A much better architecture would be to serve JavaScript from your server by default, but allow for distributed content-based caching. For example, your script tag could look like this
The hash would be calculated based on the content of the file. The browser then could fetch it from whatever source it wants. Users could cache stuff locally (across websites), without needing to dial into a CDN every time. You could even use a torrent-like network for distributed delivery of popular script libraries.
It's not just a few milliseconds though. For example at https://starthq.com, we are based in Finland, but host on Amazon in US East. A round trip to the US is 200ms+ whereas with CloudFront it's 8ms. Before we used a CDN our page took a few seconds to load - now it takes around 200ms.
I should also mention that all this happens only on first load. We embed etags in the URLs and use far off cache control expires dates, so subsequent page loads get the JS and CSS from the browser's cache.
I think there's confusion here about the use of the term CDN. There are public CDNs, like Google AJAX APIs, that allow a shared copy of an open-source library to be downloaded from a known-good location. This enables users to reuse the same copy their browser has already cached across multiple pages, but like romaniv and the OP have pointed out, you are then trusting Google to be good stewards of that resource.
Conversely, you control what shows up on your own private CDN, like CloudFront. Sure, there may be downside outside of your control, but nobody is going to be able to alter the resources there without your permission.
> Conversely, you control what shows up on your own
> private CDN, like CloudFront. Sure, there may be
> downside outside of your control, but nobody is going
> to be able to alter the resources there without your
> permission.
Well, CloudFront could, since they control the machines that your users are connecting to.
I don't want to imply that you personally shouldn't use a CDN, but the page you linked to loads 43 files. If you consolidated, removed links to or inlined some of them, the difference with and without CDN would likely to be much smaller.
Actually the core StartHQ app is less than 10 files: the libraries and application each have their own JS and CSS files, then there's Font Awesome and a couple of images loaded by Bootstrap. The rest is one third party analytics JS file & iframes for social media sharing buttons, which don't block page rendering and we don't have control over.
Isn't the concern of downtime and hacking only relevant if you have reason to believe that they are more likely to happen with the CDN than with your own servers?
If you host some stuff on server 1 and some stuff on server 2, and you need both to function, then you have two points of failures.
reply
This is kind of a simple argument, increasing the number of "points of failure" doesn't, or shouldn't increase your odds of "failing" more. Adding cache layers and CDNs may add "servers" to your architecture but should also be done in way to reduce overall downtime.
Increasing the number of points of failure absolutely does increase the chances of failure, even if each 'point' is more reliable. 1 server with a 98% uptime is more reliable than 5 servers with a 99% uptime, if all 5 have to be working for everything to 'work'.
While I mostly agree with what you're saying... The truth is, why worry about Google getting hacked and having the attacker modify their CDN version of jQuery (or leaking user behaviour and identity), when I'm already letting them load unknown (to me) code in ga.js?

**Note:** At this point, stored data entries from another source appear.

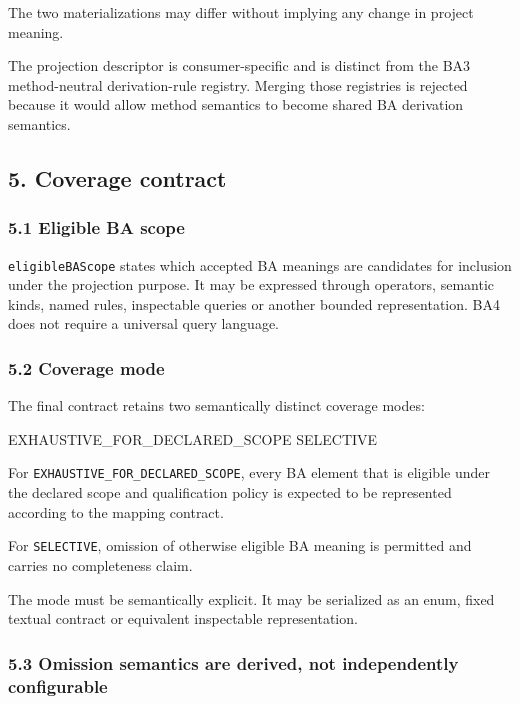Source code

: \documentclass[
  11pt,
  a4paper,
]{article}
\newenvironment{Shaded}{}{}
\newcommand{\NormalTok}[1]{#1}
\begin{document}
The two materializations may differ without implying any change in
project meaning.

The projection descriptor is consumer-specific and is distinct from the
BA3 method-neutral derivation-rule registry. Merging those registries is
rejected because it would allow method semantics to become shared BA
derivation semantics.

\subsection{5. Coverage contract}\label{coverage-contract}

\subsubsection{5.1 Eligible BA scope}\label{eligible-ba-scope}

\texttt{eligibleBAScope} states which accepted BA meanings are
candidates for inclusion under the projection purpose. It may be
expressed through operators, semantic kinds, named rules, inspectable
queries or another bounded representation. BA4 does not require a
universal query language.

\subsubsection{5.2 Coverage mode}\label{coverage-mode}

The final contract retains two semantically distinct coverage modes:

\begin{Shaded}
\begin{Highlighting}[]
\NormalTok{EXHAUSTIVE\_FOR\_DECLARED\_SCOPE}
\NormalTok{SELECTIVE}
\end{Highlighting}
\end{Shaded}

For \texttt{EXHAUSTIVE\_FOR\_DECLARED\_SCOPE}, every BA element that is
eligible under the declared scope and qualification policy is expected
to be represented according to the mapping contract.

For \texttt{SELECTIVE}, omission of otherwise eligible BA meaning is
permitted and carries no completeness claim.

The mode must be semantically explicit. It may be serialized as an enum,
fixed textual contract or equivalent inspectable representation.

\subsubsection{5.3 Omission semantics are derived, not independently
configurable}\label{omission-semantics-are-derived-not-independently-configurable}
\end{document}
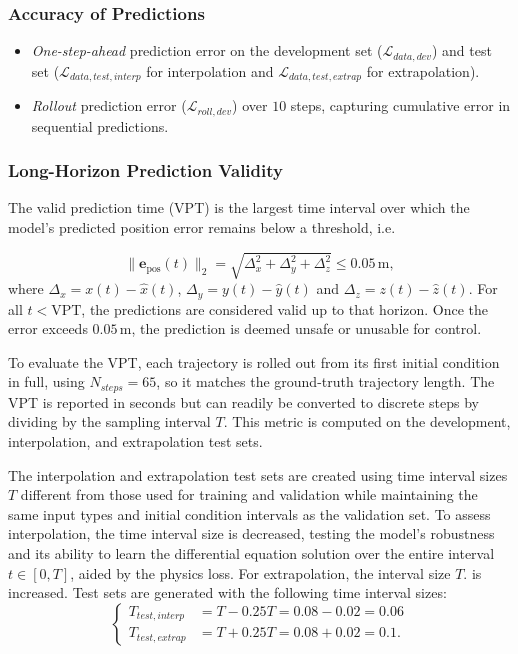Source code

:\subsubsection{Accuracy of Predictions}
\begin{itemize}
    \item \textit{One-step-ahead} prediction error on the development set ($\mathcal{L}_{data,dev}$) and test set ($\mathcal{L}_{data,test,interp}$ for interpolation and $\mathcal{L}_{data,test,extrap}$ for extrapolation).
    \item \textit{Rollout} prediction error ($\mathcal{L}_{roll,dev}$) over $10$ steps, capturing cumulative error in sequential predictions.
\end{itemize}
\subsubsection{Long-Horizon Prediction Validity}
The valid prediction time (VPT) is the largest time interval over which the model’s predicted position error remains below a threshold, i.e.

\begin{equation}
\|\mathbf{e}_{\text{pos}}(t)\|_2 = \sqrt{\Delta_x^2 + \Delta_y^2 + \Delta_z^2} \leq 0.05\,\mathrm{m}, 
\end{equation}
where $\Delta_x = x(t) - \hat{x}(t)$, $\Delta_y = y(t) - \hat{y}(t)$ and $\Delta_z = z(t) - \hat{z}(t)$. For all $t < \text{VPT}$, the predictions are considered valid up to that horizon. Once the error exceeds $0.05\,\mathrm{m}$, the prediction is deemed unsafe or unusable for control.

To evaluate the VPT, each trajectory is rolled out from its first initial condition in full, using 
$N_{steps} = 65$, so it matches the ground-truth trajectory length. The VPT is reported in seconds but can readily be converted to discrete steps by dividing by the sampling interval $T$. This metric is computed on the development, interpolation, and extrapolation test sets.

The interpolation and extrapolation test sets are created using time interval sizes $T$ different from those used for training and validation while maintaining the same input types and initial condition intervals as the validation set. To assess interpolation, the time interval size is decreased, testing the model's robustness and its ability to learn the differential equation solution over the entire interval $t\in[0,T]$, aided by the physics loss. For extrapolation, the interval size $T$. is increased. Test sets are generated with the following time interval sizes:
\begin{equation}
\begin{cases}
    T_{test,interp} &= T - 0.25T = 0.08 - 0.02 = 0.06 \\
    T_{test,extrap} &= T + 0.25T = 0.08 + 0.02 = 0.1.
\end{cases}
\end{equation}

To me, there's a trade-off I've chosen, and while I'm not 100% comfortable with having the availability of my site depend on Google - "repugnant" is _way_ to strong a word to describe the downside to the pragmatic choice I've made.
that's a great idea. the src should be the cdn though, but the browser should download the file into something like local storage and make it available for the future.
No, if you want to protect the user's privacy, the source has to be your site, otherwise you're giving the CDN info about your customer. With the hash mechanism, 500 sites could share the same library, but only the site the user is visiting can ever know the user visited that site. Sure, one of those 500 gets the hit to performance on initial cache load, but averaged over all visitors to all sites, that's probably a comfortable trade.
I think it would take Mozilla or Apple to push this. Google probably has too much skin in the CDN-info-gathering game.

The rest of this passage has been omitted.